Dr. Miguel Ángel Beltrán Villegas

It has been well publicized that on March 1, 2008 the Colombian government, with support from Washington, carried out a series of attacks on Ecuadorian soil which violated the sovereignty of a foreign nation (and international law) and resulted in the murder of Raúl Reyes and two dozen other members of the Revolutionary Armed Forces of Colombia – People’s Army (FARC-EP). Less attention, however, has been given to the five Mexican academics present in the FARC-EP encampment at the time of the attack conducting research on the insurgency movement. Of the five only Lucía Andrea Morett Alvarez survived while Soren Ulises Aviles Angeles [29], Fernando Franco Delgado [28], Veronica Velazquez Ramirez [30], and Juan Gonzalez del Castillo [29] were violently killed.

Since arriving to power in 2002, the administration of Álvaro Uribe Vélez has repeatedly targeted any faction of society – be they human rights advocates, oppositional political parties, investigatory journalists, unionists, and so on – as terroristic if they demonstrate tendencies critical to government and military policy (see Isacson, 2008; Reuters, 2006; O’Shaughnessy and Branford, 2005: 62; Stokes, 2005: 127, 128). One sector of Colombian society increasingly silenced has been that of the academy (Brittain and Hristov, 2004). The past seven years have seen an escalation of harassment and imprisonment for scholars who have conducted research on Colombian society and politics and have published material critical of the state.

The most common tactic has been to classify such academics as members of the FARC-EP or, more recently, the ‘intellectual bloc’ of the guerrilla (also applied to left-of-centre politicians). Flatly associating professors and young scholars – without a shred of credible public evidence – with said revolutionary movement is exceedingly dangerous, as the accused subsequently become ‘justified’ targets of paramilitary (and state) reaction. For example, this past November 67 university students and professors had warrants issued under the belief they were members of the FARC-EP whom infiltrated Colombia’s university system (Colombia Reports, 2008c). Yet, in Colombia, things are not always as they seem and every rule has an exception. When concerning the November events it was not the state that acted first but rather it was paramilitaries who first labelled the above individuals as guerrillas and the state followed suit. Once again, the international community bares witness to the Colombian state mirroring paramilitary forces policy.

In mid-November the Águilas Negras (Black Eagles) issued what it declared to be a final ‘warning’ to various faculty and students at the Universidad Nacional de Colombia in Bogotá.
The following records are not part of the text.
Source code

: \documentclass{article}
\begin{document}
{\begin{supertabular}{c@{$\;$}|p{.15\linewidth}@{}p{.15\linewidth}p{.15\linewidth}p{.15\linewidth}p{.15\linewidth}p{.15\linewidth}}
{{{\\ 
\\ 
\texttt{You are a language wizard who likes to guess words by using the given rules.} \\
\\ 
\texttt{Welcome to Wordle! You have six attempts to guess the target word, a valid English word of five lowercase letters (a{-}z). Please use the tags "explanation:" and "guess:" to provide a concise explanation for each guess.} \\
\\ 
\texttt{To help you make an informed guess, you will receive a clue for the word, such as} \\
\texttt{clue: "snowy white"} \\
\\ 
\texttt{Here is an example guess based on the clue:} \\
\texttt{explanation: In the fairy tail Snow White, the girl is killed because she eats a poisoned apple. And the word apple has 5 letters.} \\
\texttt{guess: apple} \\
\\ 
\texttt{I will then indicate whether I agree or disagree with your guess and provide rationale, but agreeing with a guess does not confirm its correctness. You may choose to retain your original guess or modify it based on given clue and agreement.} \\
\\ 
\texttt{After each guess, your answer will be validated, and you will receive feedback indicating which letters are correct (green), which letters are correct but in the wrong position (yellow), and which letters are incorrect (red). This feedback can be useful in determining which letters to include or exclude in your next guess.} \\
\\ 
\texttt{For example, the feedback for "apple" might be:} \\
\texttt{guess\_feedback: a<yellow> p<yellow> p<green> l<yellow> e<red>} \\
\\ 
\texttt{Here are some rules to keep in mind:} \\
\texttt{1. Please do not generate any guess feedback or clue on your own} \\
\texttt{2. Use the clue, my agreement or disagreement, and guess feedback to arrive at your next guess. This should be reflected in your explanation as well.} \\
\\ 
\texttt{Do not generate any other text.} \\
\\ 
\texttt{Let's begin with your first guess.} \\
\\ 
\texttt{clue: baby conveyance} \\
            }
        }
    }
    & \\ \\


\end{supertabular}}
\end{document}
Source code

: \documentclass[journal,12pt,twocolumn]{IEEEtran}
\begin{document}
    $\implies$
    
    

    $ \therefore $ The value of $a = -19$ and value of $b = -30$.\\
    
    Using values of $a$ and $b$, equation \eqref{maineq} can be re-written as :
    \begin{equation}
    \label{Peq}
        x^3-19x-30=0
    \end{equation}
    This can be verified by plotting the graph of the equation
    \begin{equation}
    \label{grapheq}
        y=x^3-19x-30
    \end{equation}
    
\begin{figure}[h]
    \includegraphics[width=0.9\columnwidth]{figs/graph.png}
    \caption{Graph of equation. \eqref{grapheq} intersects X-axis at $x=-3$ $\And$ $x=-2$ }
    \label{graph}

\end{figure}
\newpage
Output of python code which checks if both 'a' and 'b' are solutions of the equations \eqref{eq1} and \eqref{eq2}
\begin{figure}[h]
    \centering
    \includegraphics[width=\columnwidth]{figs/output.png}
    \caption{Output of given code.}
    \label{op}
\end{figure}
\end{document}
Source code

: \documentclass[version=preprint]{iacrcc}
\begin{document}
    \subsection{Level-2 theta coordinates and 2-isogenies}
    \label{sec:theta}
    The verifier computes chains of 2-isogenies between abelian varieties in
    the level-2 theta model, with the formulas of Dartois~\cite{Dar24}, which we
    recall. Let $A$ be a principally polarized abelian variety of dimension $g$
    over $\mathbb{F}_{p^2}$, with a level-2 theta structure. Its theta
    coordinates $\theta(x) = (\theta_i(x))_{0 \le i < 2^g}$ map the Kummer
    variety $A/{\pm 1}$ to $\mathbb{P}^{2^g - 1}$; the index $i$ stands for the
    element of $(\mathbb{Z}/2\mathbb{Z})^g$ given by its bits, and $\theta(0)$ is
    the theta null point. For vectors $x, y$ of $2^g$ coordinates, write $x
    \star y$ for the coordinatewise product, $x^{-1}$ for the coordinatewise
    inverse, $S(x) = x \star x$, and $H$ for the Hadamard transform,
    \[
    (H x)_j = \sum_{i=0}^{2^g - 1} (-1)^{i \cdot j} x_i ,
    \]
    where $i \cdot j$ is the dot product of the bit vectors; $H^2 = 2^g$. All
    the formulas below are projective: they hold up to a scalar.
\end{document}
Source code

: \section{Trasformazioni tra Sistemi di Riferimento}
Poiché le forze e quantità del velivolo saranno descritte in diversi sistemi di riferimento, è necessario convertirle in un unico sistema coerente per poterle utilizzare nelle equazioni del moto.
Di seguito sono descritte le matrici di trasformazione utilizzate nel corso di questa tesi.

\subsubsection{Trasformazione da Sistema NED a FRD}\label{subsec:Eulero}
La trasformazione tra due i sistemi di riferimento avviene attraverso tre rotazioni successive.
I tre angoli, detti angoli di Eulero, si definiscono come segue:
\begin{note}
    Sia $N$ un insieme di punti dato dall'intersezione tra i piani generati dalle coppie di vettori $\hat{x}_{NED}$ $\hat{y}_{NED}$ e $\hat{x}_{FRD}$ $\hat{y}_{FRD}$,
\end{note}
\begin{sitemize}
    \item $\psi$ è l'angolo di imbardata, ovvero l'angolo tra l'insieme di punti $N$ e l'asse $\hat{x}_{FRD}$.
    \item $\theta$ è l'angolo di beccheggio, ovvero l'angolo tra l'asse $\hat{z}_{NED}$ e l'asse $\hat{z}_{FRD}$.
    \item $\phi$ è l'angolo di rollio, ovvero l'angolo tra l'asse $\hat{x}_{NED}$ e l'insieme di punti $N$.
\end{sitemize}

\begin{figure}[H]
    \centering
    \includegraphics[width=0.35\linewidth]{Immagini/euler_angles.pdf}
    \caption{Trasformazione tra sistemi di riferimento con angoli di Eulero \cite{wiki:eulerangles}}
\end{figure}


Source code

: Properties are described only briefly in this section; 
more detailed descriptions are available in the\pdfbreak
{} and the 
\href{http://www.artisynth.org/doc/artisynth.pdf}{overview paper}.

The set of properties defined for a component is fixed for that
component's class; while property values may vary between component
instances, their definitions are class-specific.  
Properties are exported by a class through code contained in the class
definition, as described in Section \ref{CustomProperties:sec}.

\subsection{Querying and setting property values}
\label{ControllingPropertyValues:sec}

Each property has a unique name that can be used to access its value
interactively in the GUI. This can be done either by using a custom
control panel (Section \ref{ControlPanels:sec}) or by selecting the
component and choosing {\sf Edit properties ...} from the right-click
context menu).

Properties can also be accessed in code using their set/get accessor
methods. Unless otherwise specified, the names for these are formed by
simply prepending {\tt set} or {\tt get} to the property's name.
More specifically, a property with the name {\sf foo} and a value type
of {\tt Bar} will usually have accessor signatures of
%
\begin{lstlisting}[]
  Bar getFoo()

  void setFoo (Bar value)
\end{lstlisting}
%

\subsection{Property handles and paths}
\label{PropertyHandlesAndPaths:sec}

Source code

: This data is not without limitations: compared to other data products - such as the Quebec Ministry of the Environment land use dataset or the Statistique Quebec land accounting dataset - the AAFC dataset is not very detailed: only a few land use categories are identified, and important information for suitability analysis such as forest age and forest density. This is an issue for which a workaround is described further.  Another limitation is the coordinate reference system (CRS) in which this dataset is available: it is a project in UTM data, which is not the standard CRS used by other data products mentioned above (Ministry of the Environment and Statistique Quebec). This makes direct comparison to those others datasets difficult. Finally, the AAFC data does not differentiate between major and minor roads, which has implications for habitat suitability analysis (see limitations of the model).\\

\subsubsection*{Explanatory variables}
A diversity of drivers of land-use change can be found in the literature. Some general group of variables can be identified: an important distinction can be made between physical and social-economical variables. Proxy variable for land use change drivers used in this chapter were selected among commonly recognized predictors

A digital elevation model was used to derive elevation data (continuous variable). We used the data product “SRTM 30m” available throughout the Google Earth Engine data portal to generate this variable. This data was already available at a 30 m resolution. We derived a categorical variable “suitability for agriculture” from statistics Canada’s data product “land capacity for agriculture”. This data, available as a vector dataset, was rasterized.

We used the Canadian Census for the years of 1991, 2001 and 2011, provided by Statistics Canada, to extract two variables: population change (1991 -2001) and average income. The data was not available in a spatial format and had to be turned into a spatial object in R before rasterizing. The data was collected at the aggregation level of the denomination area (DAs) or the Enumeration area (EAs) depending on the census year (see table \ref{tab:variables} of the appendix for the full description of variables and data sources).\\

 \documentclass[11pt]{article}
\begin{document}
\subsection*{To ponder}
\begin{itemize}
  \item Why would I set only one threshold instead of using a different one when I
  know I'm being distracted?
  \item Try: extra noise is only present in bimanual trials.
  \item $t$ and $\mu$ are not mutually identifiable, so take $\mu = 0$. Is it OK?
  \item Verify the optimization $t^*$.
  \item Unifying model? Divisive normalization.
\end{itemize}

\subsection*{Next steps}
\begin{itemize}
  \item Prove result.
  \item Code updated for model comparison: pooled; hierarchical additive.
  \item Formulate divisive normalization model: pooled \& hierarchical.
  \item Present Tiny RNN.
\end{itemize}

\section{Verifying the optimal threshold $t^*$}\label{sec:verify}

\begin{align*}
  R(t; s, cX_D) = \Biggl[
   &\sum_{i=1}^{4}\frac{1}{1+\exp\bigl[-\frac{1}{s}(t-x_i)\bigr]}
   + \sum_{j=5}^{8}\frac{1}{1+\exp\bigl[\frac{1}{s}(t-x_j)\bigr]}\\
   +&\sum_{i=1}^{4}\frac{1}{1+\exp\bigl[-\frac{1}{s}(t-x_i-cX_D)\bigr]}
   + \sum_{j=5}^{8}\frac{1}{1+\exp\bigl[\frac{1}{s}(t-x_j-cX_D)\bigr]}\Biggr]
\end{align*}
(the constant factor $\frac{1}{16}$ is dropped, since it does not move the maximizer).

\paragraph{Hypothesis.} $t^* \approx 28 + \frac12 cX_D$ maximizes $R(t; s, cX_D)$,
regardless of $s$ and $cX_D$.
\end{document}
The paramilitary, which admitted they had already dispersed members on campus, stated roughly three-dozen individuals (and their families) at the university were connected to the FARC-EP and/or the Clandestine Colombian Communist Party (PCCC) thus making them ‘military targets’ (Colombia Reports, 2008a).

Rather than issuing a statement to protect those threatened or secure the university by sifting out the Águilas Negras therein the state began an investigation of some 55 students throughout various public universities thought to be associated with the FARC-EP. Ironically, no investigation was administered concerning paramilitary infiltration in these same institutions even though the Universidad Nacional de Colombia has received over 312 threats from paramilitaries (Colombia Reports, 2008b).

The threat of academic freedom and integrity has been greatly jeopardized and restricted by the actions of the state. One can only imagine how critical they can be in classes, lectures, or debates if they know right-wing paramilitary networks are in the midst. Nevertheless, arguing the FARC-EP has acquired a significant presence throughout Colombia’s public universities the Uribe administration established a specific wing of the Department of Administrative Security (DAS) to exclusively gain intelligence on campuses. In 2007, Cecilia María Vélez White, Colombia’s then Minister of Education, argued the government/military must “watch those students who might be recruited by rebels” and suggested universities and the state must start working together “to follow up on students and their professional futures to prevent them joining guerrilla groups … This is why we will insist on a campaign that strengthens young people’s social values” (as quoted in Xinhua, 2007).

On May 22, 2009 this fascist attack on higher education reared is ugly head once more when Dr. Miguel Ángel Beltrán Villegas, an internationally recognized and respected sociologist, was arrested under the charge of ‘rebellion’. Beltrán Villegas was expelled from Mexico where he was working on his post-doctoral studies related to Mexican politics with the Centre of Latin American Studies in the Faculty of Political and Social Sciences at the Independent University of Mexico (UNAM).